What I’ll Teach My Sons To Know About Respecting Women

Michal Parzuchowski

I want my sons to know that they are loved, exactly as they are. I am removed enough from past generations to not force “manliness” on them. For instance, you won’t catch me saying things like ‘little boys don’t cry!’ or your favorite color CANNOT be pink!

That being said, I’m also living the reality of raising 3 sons. I have seen the difference between my sons playing, and the play of my nieces or little girls in the nursery.  They love to wrestle, to talk about poop and pee, and we have collected monster trucks as if we were collecting supplies for a looming apocalypse.

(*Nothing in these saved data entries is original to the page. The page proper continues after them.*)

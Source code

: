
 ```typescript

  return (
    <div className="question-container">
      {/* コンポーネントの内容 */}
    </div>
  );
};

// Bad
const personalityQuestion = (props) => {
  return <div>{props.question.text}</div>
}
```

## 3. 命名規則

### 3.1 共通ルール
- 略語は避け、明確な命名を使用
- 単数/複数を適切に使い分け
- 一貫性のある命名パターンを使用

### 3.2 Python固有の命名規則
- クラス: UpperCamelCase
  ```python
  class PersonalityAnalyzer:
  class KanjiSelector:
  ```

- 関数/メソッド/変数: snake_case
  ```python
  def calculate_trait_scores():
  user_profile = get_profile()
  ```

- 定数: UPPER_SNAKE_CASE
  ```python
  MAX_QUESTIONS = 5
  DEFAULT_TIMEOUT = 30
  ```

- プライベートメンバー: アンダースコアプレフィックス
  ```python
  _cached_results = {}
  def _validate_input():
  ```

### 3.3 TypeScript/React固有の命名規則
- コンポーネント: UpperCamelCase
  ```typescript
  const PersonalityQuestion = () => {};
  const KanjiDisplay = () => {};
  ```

This is not to say that my little boys resemble ALL male children. I’d be dense to assume that my sons represent the entire population of male children, especially in a time when gender identities are being questioned and, for some, becoming fluid. I am in no way a representation of the whole. However, I still have my boys to raise.

In light of current political occurrences, such as Trump being in office and The Women’s March, I began to think about what it means to raise sons during a time when females feel so underrepresented.

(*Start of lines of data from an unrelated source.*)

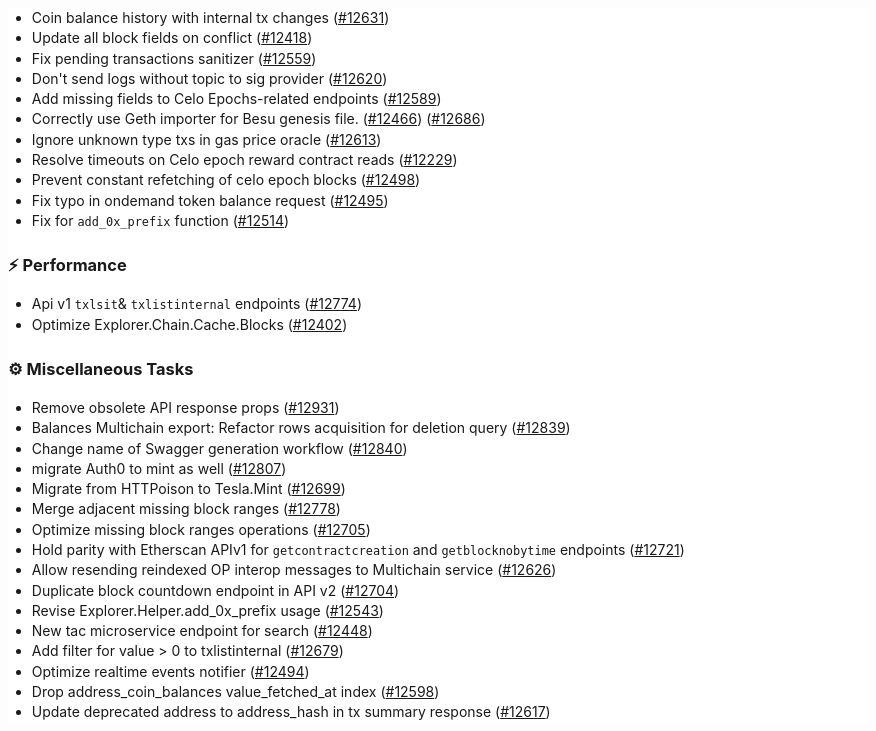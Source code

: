 - Coin balance history with internal tx changes ([#12631](https://github.com/blockscout/blockscout/issues/12631))
- Update all block fields on conflict ([#12418](https://github.com/blockscout/blockscout/issues/12418))
- Fix pending transactions sanitizer ([#12559](https://github.com/blockscout/blockscout/issues/12559))
- Don't send logs without topic to sig provider ([#12620](https://github.com/blockscout/blockscout/issues/12620))
- Add missing fields to Celo Epochs-related endpoints ([#12589](https://github.com/blockscout/blockscout/issues/12589))
- Correctly use Geth importer for Besu genesis file. ([#12466](https://github.com/blockscout/blockscout/issues/12466)) ([#12686](https://github.com/blockscout/blockscout/issues/12686))
- Ignore unknown type txs in gas price oracle ([#12613](https://github.com/blockscout/blockscout/issues/12613))
- Resolve timeouts on Celo epoch reward contract reads ([#12229](https://github.com/blockscout/blockscout/issues/12229))
- Prevent constant refetching of celo epoch blocks ([#12498](https://github.com/blockscout/blockscout/issues/12498))
- Fix typo in ondemand token balance request ([#12495](https://github.com/blockscout/blockscout/issues/12495))
- Fix for `add_0x_prefix` function ([#12514](https://github.com/blockscout/blockscout/issues/12514))

### ⚡ Performance

- Api v1 `txlsit`& `txlistinternal` endpoints ([#12774](https://github.com/blockscout/blockscout/issues/12774))
- Optimize Explorer.Chain.Cache.Blocks ([#12402](https://github.com/blockscout/blockscout/issues/12402))

### ⚙️ Miscellaneous Tasks

- Remove obsolete API response props ([#12931](https://github.com/blockscout/blockscout/pull/12931))
- Balances Multichain export: Refactor rows acquisition for deletion query ([#12839](https://github.com/blockscout/blockscout/pull/12839))
- Change name of Swagger generation workflow ([#12840](https://github.com/blockscout/blockscout/pull/12840))
- migrate Auth0 to mint as well ([#12807](https://github.com/blockscout/blockscout/pull/12807))
- Migrate from HTTPoison to Tesla.Mint ([#12699](https://github.com/blockscout/blockscout/pull/12699))
- Merge adjacent missing block ranges ([#12778](https://github.com/blockscout/blockscout/issues/12778))
- Optimize missing block ranges operations ([#12705](https://github.com/blockscout/blockscout/issues/12705))
- Hold parity with Etherscan APIv1 for `getcontractcreation` and `getblocknobytime` endpoints ([#12721](https://github.com/blockscout/blockscout/issues/12721))
- Allow resending reindexed OP interop messages to Multichain service ([#12626](https://github.com/blockscout/blockscout/issues/12626))
- Duplicate block countdown endpoint in API v2 ([#12704](https://github.com/blockscout/blockscout/issues/12704))
- Revise Explorer.Helper.add_0x_prefix usage ([#12543](https://github.com/blockscout/blockscout/issues/12543))
- New tac microservice endpoint for search ([#12448](https://github.com/blockscout/blockscout/issues/12448))
- Add filter for value > 0 to txlistinternal ([#12679](https://github.com/blockscout/blockscout/issues/12679))
- Optimize realtime events notifier ([#12494](https://github.com/blockscout/blockscout/issues/12494))
- Drop address_coin_balances value_fetched_at index ([#12598](https://github.com/blockscout/blockscout/issues/12598))
- Update deprecated address to address_hash in tx summary response ([#12617](https://github.com/blockscout/blockscout/issues/12617))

If I had daughters, maybe I would feel differently about the conversations I’d need to have with them. As it is, I only know that as the primary female in my home,  I have a responsibility to address these issues with my sons.
So, I want them to know how to love and respect their mother. I see this translating to their treatment of all women, simply by default. Ie, Mom is a female: She Deserves Respect: All Females Deserve Respect.

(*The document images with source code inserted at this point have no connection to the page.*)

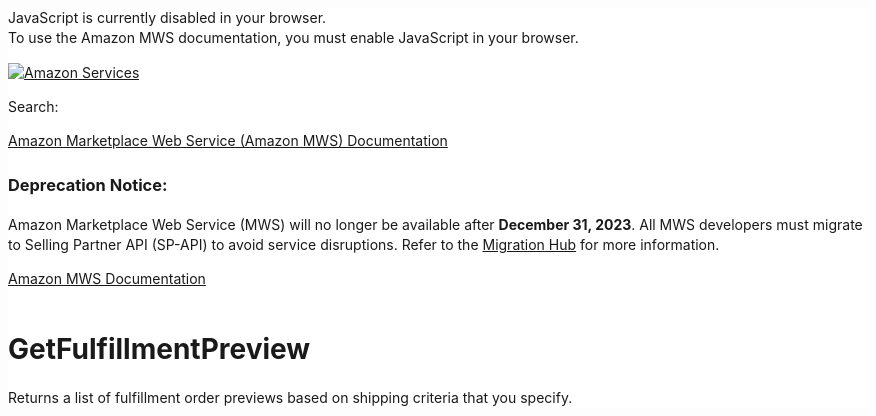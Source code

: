 <div id="MWSDX_noscript">

JavaScript is currently disabled in your browser.  
To use the Amazon MWS documentation, you must enable JavaScript in your
browser.

</div>

<div id="MWSDX_divtop">

[![Amazon
Services](https://images-na.ssl-images-amazon.com/images/G/08/mwsportal/fr_FR/amazonservices.gif "Amazon Services")](http://services.amazon.fr)

<div id="MWSDX_search">

<span id="MWSDX_searchlbl">Search:</span>

</div>

  
<span id="MWSDX_titlebar">[Amazon Marketplace Web Service (Amazon MWS)
Documentation](https://developer.amazonservices.fr/gp/mws/docs.html)</span>
<span id="MWSDX_dep_notice"></span>

### Deprecation Notice:

Amazon Marketplace Web Service (MWS) will no longer be available after
**December 31, 2023**. All MWS developers must migrate to Selling
Partner API (SP-API) to avoid service disruptions. Refer to the
[Migration
Hub](https://developer-docs.amazon.com/sp-api/page/migration-hub) for
more information.

</div>

<div id="MWSDX_divbottom">

<div id="MWSDX_divleft">

<div id="MWSDX_toc">

</div>

</div>

<div id="MWSDX_divright">

<div id="MWSDX_content">

<span id="MWSDX_breadcrumbs">[Amazon MWS
Documentation](https://developer.amazonservices.fr/gp/mws/docs.html)</span>

<div id="FBAOutbound_GetFulfillmentPreview" class="nested0">

# GetFulfillmentPreview

<div class="body">

<span class="ph">Returns a list of fulfillment order previews based on
shipping criteria that you specify.</span>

I want them to see me respecting their dad. I want them to see me acknowledging that he and I have different strengths and weaknesses, but that we are able to coexist and to do so successfully, with love. 

I want them to see me valuing the differences in each one of us. Not giving some a pass for bad habits, but accepting that we all are not wired the same.

I want my sons to know that their job is never to define people or place them in a box. It is to accept them and to find the good in them.

My job as their mother is to make them feel so supported, so comfortable in their skin, and so cherished (even while admitting they have weaknesses and hurdles to pass), that they can share those sentiments with others.

I know, and so will they, that life is not easy, that things will not be handed to them all of the time. But, I hope my sons thrive in the face of conflict and challenge. I don’t believe they will get there by me molding them perfectly into who I want them to be, but rather by me taking a step, or ten, away and seeing who they decide to be when adversity strikes.

I will always be there supporting them, reminding them that kindness and emotional strength are universal,  not gendered.  But, I’ll also be there to suggest exercise when I see them getting stressed out or upset. I know that punching a pillow or running a mile has certainly cleared my head. I’m sure it could do the same for them. I’ll be there to explain why I chose to stay home and raise them, while their dad found a job in the workforce. For me, it wasn’t BECAUSE I’m a woman that I needed, or wanted to stay home. It was because I one day want to teach and so I engage in educational activities with them and because repetition and poop and pee make me slightly less crazy than my husband.

I’ll let them know I’ll be proud of them for whatever they do when they find themselves in a similar situation.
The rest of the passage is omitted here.